Your objective: Each line below that contains the word "structure" must be copied.

----

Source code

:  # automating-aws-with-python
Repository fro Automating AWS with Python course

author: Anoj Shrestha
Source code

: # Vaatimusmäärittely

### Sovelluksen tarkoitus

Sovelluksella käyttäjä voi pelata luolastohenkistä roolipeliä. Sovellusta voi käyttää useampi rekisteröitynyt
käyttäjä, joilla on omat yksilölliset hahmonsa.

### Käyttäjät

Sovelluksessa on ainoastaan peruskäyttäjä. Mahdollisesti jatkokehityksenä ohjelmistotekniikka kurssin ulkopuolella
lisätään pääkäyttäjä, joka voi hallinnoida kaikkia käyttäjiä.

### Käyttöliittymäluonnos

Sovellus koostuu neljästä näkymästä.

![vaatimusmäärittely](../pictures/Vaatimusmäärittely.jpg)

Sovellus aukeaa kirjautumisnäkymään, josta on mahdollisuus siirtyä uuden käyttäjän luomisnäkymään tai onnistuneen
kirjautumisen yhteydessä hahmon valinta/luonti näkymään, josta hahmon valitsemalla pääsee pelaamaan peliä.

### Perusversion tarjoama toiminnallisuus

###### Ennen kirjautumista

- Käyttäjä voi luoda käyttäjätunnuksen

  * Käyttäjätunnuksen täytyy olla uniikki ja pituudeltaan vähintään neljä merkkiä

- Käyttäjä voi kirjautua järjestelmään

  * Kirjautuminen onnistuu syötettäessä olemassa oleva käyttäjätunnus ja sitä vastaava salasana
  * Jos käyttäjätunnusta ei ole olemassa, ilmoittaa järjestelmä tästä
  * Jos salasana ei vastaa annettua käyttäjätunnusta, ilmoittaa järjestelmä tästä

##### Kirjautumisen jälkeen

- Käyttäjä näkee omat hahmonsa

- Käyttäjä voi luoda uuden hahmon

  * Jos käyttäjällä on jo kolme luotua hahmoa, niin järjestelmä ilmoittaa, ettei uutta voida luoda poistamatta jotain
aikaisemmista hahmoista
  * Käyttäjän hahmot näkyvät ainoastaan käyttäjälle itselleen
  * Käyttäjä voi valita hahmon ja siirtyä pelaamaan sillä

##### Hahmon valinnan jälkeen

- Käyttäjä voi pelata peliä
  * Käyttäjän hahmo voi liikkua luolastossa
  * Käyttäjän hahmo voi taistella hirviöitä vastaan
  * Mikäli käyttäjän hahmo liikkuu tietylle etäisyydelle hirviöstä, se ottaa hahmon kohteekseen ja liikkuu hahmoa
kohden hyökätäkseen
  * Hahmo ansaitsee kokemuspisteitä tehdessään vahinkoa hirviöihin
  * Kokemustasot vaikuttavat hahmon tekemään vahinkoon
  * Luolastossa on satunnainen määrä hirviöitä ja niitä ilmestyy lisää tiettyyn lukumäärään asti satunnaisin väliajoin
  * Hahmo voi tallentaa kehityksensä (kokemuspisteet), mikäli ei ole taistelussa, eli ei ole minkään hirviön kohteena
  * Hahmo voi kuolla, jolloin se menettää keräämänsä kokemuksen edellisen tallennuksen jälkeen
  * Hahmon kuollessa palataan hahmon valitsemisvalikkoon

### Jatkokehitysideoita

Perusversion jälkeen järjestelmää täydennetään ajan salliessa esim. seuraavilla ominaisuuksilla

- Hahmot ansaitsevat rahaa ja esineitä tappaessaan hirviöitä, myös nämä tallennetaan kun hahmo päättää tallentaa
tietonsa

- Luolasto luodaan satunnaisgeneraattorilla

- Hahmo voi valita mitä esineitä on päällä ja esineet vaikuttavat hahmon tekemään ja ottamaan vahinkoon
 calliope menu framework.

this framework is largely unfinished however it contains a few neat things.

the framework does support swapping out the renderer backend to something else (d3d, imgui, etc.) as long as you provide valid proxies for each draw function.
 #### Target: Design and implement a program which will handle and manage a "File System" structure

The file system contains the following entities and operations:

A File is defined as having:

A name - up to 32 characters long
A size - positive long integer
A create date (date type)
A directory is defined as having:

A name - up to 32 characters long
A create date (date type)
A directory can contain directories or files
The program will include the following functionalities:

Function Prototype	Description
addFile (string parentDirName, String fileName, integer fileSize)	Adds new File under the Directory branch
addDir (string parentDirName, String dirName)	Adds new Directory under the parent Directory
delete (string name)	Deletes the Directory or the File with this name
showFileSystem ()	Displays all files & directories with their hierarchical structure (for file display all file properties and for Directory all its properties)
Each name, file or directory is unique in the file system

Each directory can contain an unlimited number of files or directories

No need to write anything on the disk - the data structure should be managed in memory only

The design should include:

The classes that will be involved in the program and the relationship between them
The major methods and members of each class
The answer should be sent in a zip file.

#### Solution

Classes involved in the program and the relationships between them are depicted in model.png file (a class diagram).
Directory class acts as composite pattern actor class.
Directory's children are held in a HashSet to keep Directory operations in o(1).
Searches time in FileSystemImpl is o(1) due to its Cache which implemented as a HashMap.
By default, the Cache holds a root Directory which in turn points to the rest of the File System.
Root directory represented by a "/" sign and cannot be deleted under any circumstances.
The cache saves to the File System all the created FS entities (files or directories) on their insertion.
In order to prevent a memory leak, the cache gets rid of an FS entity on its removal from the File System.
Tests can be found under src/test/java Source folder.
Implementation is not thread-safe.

----

Result of this exercise:
 #### Target: Design and implement a program which will handle and manage a "File System" structure
showFileSystem ()	Displays all files & directories with their hierarchical structure (for file display all file properties and for Directory all its properties)
No need to write anything on the disk - the data structure should be managed in memory only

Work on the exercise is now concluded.